I see no actual atmospheric spectra of any kind. All I see are simulations and models. This is all well and good, but someone ****ed up telling this to the media (or the media did, which is more than possible). Until I see actual spectra taken of Gliese 581d's atmosphere, this is overblown, and I will maintain that the Yahoo article is blatantly false. Those spectra are going to be a long time coming, too, as I recall that the Gliese 581 system does not have any transiting planets on our line of sight.
EDIT: This (http://arxiv.org/PS_cache/arxiv/pdf/1105/1105.1031v1.pdf) is the most recent paper they've posted to the ArXiv, which I think is what these press releases are getting based off of.
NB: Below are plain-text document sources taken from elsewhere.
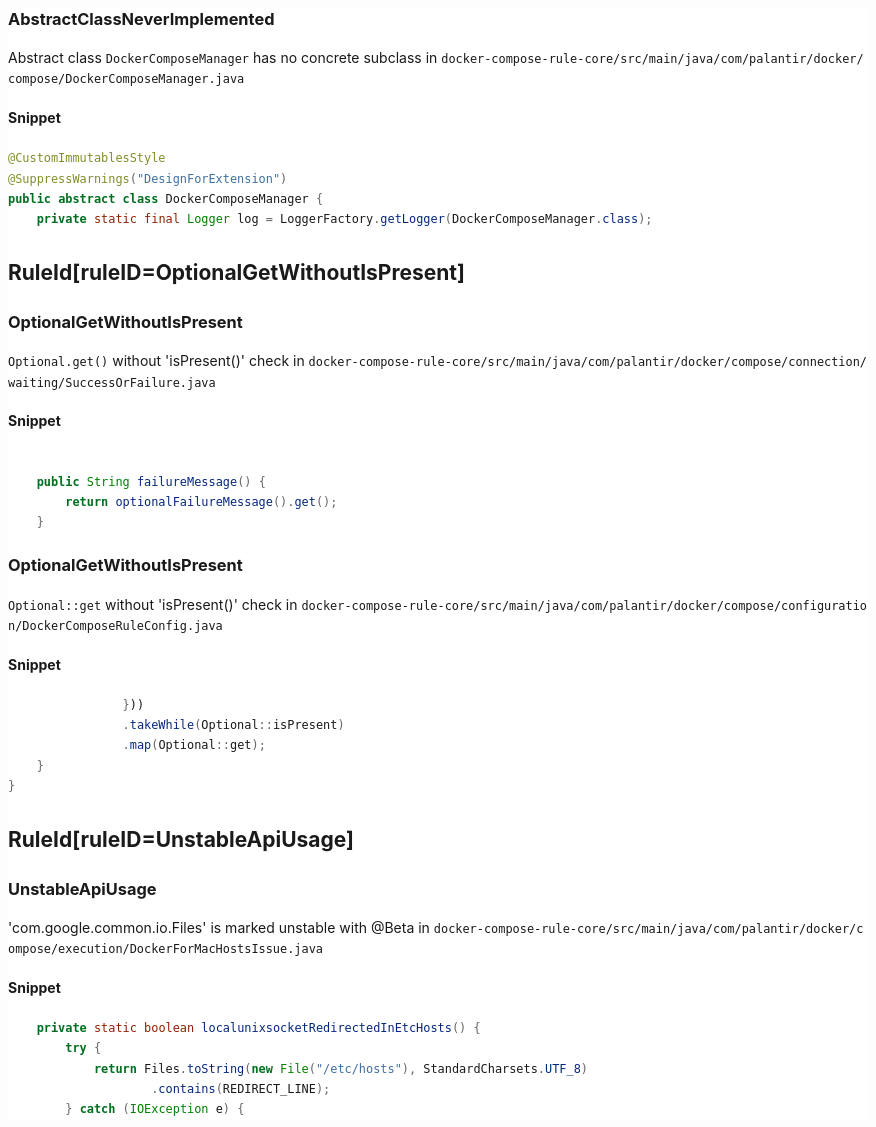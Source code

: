 ### AbstractClassNeverImplemented
Abstract class `DockerComposeManager` has no concrete subclass
in `docker-compose-rule-core/src/main/java/com/palantir/docker/compose/DockerComposeManager.java`
#### Snippet
```java
@CustomImmutablesStyle
@SuppressWarnings("DesignForExtension")
public abstract class DockerComposeManager {
    private static final Logger log = LoggerFactory.getLogger(DockerComposeManager.class);

```

## RuleId[ruleID=OptionalGetWithoutIsPresent]
### OptionalGetWithoutIsPresent
`Optional.get()` without 'isPresent()' check
in `docker-compose-rule-core/src/main/java/com/palantir/docker/compose/connection/waiting/SuccessOrFailure.java`
#### Snippet
```java

    public String failureMessage() {
        return optionalFailureMessage().get();
    }

```

### OptionalGetWithoutIsPresent
`Optional::get` without 'isPresent()' check
in `docker-compose-rule-core/src/main/java/com/palantir/docker/compose/configuration/DockerComposeRuleConfig.java`
#### Snippet
```java
                }))
                .takeWhile(Optional::isPresent)
                .map(Optional::get);
    }
}
```

## RuleId[ruleID=UnstableApiUsage]
### UnstableApiUsage
'com.google.common.io.Files' is marked unstable with @Beta
in `docker-compose-rule-core/src/main/java/com/palantir/docker/compose/execution/DockerForMacHostsIssue.java`
#### Snippet
```java
    private static boolean localunixsocketRedirectedInEtcHosts() {
        try {
            return Files.toString(new File("/etc/hosts"), StandardCharsets.UTF_8)
                    .contains(REDIRECT_LINE);
        } catch (IOException e) {
```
It's more simulations. There is not a confirmation of the first habitable exoplanet at all, only that it may lie in the habitable zone for some plausible cases of atmospheric composition.
Yep, you're right. The study is using atmospheric modelling to determine what kind of atmospheric compositions and pressures could make the planet potentially habitable. They found that, quote, "atmospheres with over 10 bar CO2 and varying amounts of background gas (e.g., N2) yield global mean temperatures above 0°C for both land and ocean-covered surfaces."
Somewhere between the study and the press article someone ****ed up and said that the planet actually had a CO2 atmosphere.
Gravity is twice what is on Earth, doubling the weight of anyone standing on the surface, and the atmosphere is dense with carbon dioxide.
****ing press release idiocy. Seriously.
this wasnt the first time gliese has come up as "potentially habitable" seems a similar article was posted around the time it was discovered. all we knew then was its mass, that it was tidally locked and that it was near or in the goldielocks zone. then somone decided to run ciomputer models as a what if scenario and has determined that given the correct chemical makeup that the planet may be habitable. the media always screws things up. they dont know how to separate fact from opinion, nor do they bother to understand how science works. so they go "lol, its habitable", instead of "according to a computer model the planet is theoretically capable of supporting life assuming the right conditions exist". media doesnt like long headlines.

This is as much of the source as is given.